Radiohead
Amnesiac
(Parlophone)
Another Radiohead
album, asks the casual music fan? Didn't they just put one out last year?
And this is another? Big deal...
Advance word
on Amnesiac had the tongues of all those Radioheaders confused,
befuddled and irritated by Kid A lollygagging eagerly. The pre-publicity
had it down as an altogether less impenetrable affair, at least for those
who continue to holler "Creep" at Radiohead's live shows and will doubtless
continue to do so until someone has the wherewithal to smack them in the
mouth.
Truth is, though,
that Amnesiac's a perfect companion piece to Kid A, similar
in terms of its adventurousness and scope, in the way it's as much about
sound as song. It's just that listeners softened up by Kid A now
expect something a little more challenging from the Oxford quintet, and
so Amnesiac perhaps sounds a little less out there.
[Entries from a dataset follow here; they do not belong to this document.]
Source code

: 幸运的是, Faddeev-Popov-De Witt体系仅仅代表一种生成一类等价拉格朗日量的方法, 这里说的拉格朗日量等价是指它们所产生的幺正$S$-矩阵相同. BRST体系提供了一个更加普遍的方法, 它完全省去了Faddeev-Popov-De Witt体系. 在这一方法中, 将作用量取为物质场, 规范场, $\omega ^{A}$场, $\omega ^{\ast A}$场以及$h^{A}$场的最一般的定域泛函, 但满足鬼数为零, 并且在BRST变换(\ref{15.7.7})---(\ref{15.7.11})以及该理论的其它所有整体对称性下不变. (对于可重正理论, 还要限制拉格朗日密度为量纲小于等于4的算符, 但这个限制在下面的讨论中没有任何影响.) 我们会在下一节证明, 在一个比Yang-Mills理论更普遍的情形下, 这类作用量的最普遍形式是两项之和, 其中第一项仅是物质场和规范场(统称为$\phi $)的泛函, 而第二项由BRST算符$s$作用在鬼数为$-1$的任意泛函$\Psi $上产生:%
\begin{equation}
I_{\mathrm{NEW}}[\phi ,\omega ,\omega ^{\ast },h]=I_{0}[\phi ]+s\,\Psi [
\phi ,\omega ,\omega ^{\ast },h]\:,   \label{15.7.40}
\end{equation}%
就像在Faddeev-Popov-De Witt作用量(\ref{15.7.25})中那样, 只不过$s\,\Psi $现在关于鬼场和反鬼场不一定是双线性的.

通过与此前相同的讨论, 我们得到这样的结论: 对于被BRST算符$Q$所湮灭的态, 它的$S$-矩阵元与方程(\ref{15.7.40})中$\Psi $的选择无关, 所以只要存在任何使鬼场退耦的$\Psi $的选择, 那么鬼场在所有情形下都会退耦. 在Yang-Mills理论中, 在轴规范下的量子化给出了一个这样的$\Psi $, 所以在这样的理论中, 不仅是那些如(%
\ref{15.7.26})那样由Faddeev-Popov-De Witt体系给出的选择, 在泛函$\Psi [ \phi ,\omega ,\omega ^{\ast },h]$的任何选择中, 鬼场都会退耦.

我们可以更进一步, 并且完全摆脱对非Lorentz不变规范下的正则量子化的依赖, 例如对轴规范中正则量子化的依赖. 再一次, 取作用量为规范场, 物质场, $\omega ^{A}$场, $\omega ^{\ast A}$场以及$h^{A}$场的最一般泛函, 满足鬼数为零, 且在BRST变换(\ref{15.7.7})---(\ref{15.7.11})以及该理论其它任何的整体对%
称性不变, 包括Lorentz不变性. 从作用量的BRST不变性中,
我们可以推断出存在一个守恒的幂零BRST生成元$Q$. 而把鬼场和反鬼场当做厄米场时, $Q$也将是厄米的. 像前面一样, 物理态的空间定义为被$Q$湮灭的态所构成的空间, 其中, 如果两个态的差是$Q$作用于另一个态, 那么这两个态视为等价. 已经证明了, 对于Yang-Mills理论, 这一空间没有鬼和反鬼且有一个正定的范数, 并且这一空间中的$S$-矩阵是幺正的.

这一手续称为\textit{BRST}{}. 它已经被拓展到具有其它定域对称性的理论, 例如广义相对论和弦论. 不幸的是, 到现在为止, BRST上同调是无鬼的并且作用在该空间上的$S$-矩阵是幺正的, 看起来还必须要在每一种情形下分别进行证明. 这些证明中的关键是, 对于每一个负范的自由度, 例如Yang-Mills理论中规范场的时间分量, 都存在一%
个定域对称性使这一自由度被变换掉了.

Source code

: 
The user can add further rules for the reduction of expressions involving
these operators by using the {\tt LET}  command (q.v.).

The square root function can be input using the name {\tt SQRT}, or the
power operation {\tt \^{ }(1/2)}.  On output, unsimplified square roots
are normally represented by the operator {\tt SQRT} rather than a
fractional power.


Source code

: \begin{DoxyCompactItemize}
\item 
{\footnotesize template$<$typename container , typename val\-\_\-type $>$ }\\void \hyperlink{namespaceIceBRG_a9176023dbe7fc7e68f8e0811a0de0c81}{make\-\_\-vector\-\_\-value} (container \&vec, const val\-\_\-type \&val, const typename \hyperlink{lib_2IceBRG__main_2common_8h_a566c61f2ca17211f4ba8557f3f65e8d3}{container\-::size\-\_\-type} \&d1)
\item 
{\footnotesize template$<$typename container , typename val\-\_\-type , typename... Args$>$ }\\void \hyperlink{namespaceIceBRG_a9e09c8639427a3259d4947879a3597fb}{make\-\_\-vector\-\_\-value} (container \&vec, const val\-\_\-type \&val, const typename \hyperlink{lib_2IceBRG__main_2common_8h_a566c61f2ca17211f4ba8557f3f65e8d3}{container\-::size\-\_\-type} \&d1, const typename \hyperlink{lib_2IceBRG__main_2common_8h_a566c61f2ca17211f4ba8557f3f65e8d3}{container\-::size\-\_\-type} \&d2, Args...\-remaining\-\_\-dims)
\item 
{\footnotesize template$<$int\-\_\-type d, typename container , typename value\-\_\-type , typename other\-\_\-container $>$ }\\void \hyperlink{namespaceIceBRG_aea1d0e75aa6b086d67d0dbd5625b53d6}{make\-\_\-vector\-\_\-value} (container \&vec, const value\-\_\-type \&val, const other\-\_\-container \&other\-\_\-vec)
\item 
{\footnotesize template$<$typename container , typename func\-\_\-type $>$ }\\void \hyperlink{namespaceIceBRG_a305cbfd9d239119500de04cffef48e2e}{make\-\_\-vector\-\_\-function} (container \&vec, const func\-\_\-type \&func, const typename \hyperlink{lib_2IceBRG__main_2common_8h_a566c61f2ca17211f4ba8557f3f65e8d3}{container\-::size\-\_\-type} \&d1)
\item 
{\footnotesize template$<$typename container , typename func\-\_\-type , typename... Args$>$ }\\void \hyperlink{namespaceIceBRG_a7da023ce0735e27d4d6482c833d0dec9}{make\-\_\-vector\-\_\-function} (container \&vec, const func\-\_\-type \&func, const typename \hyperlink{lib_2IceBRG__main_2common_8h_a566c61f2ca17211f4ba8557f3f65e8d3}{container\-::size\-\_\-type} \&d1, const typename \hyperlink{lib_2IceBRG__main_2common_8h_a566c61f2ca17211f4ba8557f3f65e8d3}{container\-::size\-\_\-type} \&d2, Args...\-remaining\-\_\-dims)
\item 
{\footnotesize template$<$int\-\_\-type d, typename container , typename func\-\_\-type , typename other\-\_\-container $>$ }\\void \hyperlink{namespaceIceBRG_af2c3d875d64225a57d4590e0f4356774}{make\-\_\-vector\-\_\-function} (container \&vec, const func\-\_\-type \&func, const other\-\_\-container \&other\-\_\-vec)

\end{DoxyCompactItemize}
A few critics
have already tagged it Kid B. A little flip, perhaps, but a handy
precis of what to expect.
Although, as
precis go, "another blindingly great Radiohead record" will do just as
well. Amnesiac is compelling, from the opening percussive clatter
of "Packt Like Sardines In A Crushd Tin Box" to the final, dementedly funereal
strains of "Life In A Glasshouse". It holds its shape better than Kid
A, hangs together a little tidier. "I Might Be Wrong" finds Jonny Greenwood
at last picking up a guitar again; "Dollars & Cents" rumbles along
urgently and with no little verve; and "Knives Out" almost jangles, despite
Yorke's gutty lyrics. But the highlights are three very different but equally
marvellous ballads: single "Pyramid Song", the almost choral "You And Whose
Army?" and "The Morning Bell Amnesiac".
If you didn't
get Kid A, you may not get this. It took most of us who did a few
listens; not so much because it was desperately weird, but more because
This Is Radiohead And They're Not Meant To Sound Like This. Well, that
and the fact that Thom Yorke's lyrics were more abstruse than ever. But
for those of us who did get it, or who are prepared to give it time, or
who want to still be musically excited and intellectually stimulated and
emotionally moved by rock music, Amnesiac'll be one of the records
of the year. In other words, a very big deal indeed.